Residual blocks: solve training problems in deep networks by using skip connections.
Pretrained backbone: begins with ImageNet features learned from millions of images.
EcoSort fine-tuning: replaces the final classification layer with a 6-class head.
Advantages: faster training, higher accuracy, better generalization, more stable gradients.

What is a residual connection?

A residual connection allows a block to output: BlockOutput = F(input) + input. This simple addition prevents the network from “forgetting” information and makes deep networks learn far more effectively. Instead of struggling to learn everything from scratch, the block only learns the “difference” from the input.

ResNet-18 is like giving the model a shortcut so it can keep what it already knows while learning new details. This makes it extremely reliable for EcoSort, where the model must distinguish fine textures such as plastic gloss, metal shine, paper fibers, and cardboard grain.

Why were these models used?

EcoSort uses two complementary models - a custom CNN and a ResNet-18 backbone because each contributes something different to the overall system. Together, they allow the project to compare a simple, from-scratch architecture with a stronger transfer-learning model that is better suited for real-world accuracy.

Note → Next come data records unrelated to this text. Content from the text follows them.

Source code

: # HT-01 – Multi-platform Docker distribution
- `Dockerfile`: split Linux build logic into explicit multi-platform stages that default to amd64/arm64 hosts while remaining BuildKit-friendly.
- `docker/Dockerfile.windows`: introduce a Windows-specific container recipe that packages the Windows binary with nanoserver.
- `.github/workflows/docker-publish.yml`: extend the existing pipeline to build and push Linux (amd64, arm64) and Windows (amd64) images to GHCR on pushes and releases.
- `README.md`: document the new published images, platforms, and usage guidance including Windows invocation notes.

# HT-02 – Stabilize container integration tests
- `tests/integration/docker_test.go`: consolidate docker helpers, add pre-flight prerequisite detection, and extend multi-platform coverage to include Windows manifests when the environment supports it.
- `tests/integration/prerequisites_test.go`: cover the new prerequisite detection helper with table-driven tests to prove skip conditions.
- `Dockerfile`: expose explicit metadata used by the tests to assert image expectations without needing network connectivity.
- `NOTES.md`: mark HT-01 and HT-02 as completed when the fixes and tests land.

Custom EcoSortCNN (baseline model): A lightweight, easy-to-train network designed specifically for the EcoSort dataset. It serves as a controlled reference point that shows how well a standard CNN performs without external knowledge from large datasets. This makes it ideal for understanding the dataset’s difficulty before introducing more advanced techniques.
ResNet-18 (transfer-learning model): A proven architecture pretrained on ImageNet, which already captures patterns such as edges, shapes, textures, and object structures. Fine-tuning this model allows EcoSort to benefit from strong visual features learned from millions of images, resulting in faster convergence and higher accuracy on small or class-imbalanced datasets.
Balanced comparison: Using both models allows EcoSort to measure the impact of transfer learning, identify when a simple CNN struggles, and see how much performance gain comes from deeper architectures with residual connections.
Practical considerations: ResNet-18 offers an excellent trade-off between speed and accuracy, making it suitable for a student project environment while still achieving production-quality insights. The custom CNN remains useful for experimentation, debugging, and lightweight deployments.

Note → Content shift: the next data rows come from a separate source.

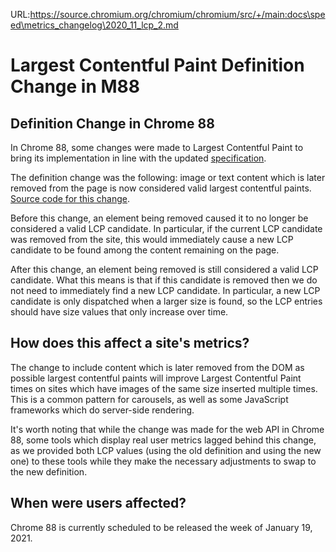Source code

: URL:https://source.chromium.org/chromium/chromium/src/+/main:docs\speed\metrics_changelog\2020_11_lcp_2.md
# Largest Contentful Paint Definition Change in M88

## Definition Change in Chrome 88

In Chrome 88, some changes were made to Largest Contentful Paint to bring its
implementation in line with the updated [specification](https://wicg.github.io/largest-contentful-paint/).

The definition change was the following: image or text content which is later
removed from the page is now considered valid largest contentful paints.
[Source code for this change](https://chromium-review.googlesource.com/c/chromium/src/+/2480845).

Before this change, an element being removed caused it to no longer be
considered a valid LCP candidate. In particular, if the current LCP candidate
was removed from the site, this would immediately cause a new LCP candidate to
be found among the content remaining on the page.

After this change, an element being removed is still considered a valid LCP
candidate. What this means is that if this candidate is removed then we do not
need to immediately find a new LCP candidate. In particular, a new LCP candidate
is only dispatched when a larger size is found, so the LCP entries should have
size values that only increase over time.

## How does this affect a site's metrics?

The change to include content which is later removed from the DOM as possible
largest contentful paints will improve Largest Contentful Paint times on sites
which have images of the same size inserted multiple times. This is a common
pattern for carousels, as well as some JavaScript frameworks which do
server-side rendering.

It's worth noting that while the change was made for the web API in Chrome 88,
some tools which display real user metrics lagged behind this change, as we
provided both LCP values (using the old definition and using the new one) to
these tools while they make the necessary adjustments to swap to the new
definition.

## When were users affected?

Chrome 88 is currently scheduled to be released the week of January 19, 2021.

The custom CNN provides a clean, interpretable baseline, while ResNet-18 delivers the accuracy and generalization needed for reliable real-world waste classification. Comparing the two helps highlight the strengths and limitations of each approach.

What do the EcoSort models look like structurally?

The EcoSortCNN baseline processes each 224 × 224 RGB image through a sequence of four convolutional blocks. Each block applies 3×3 filters, batch normalization, a ReLU activation, and a 2×2 max-pooling layer, gradually increasing the number of channels (32 → 64 → 128 → 256) while reducing the spatial resolution. The resulting feature maps are then flattened and passed through a 512-unit dense layer with dropout before the final six-class output layer. This model is deliberately compact: it is easy to train from scratch and provides a clear reference point for how much value transfer learning adds.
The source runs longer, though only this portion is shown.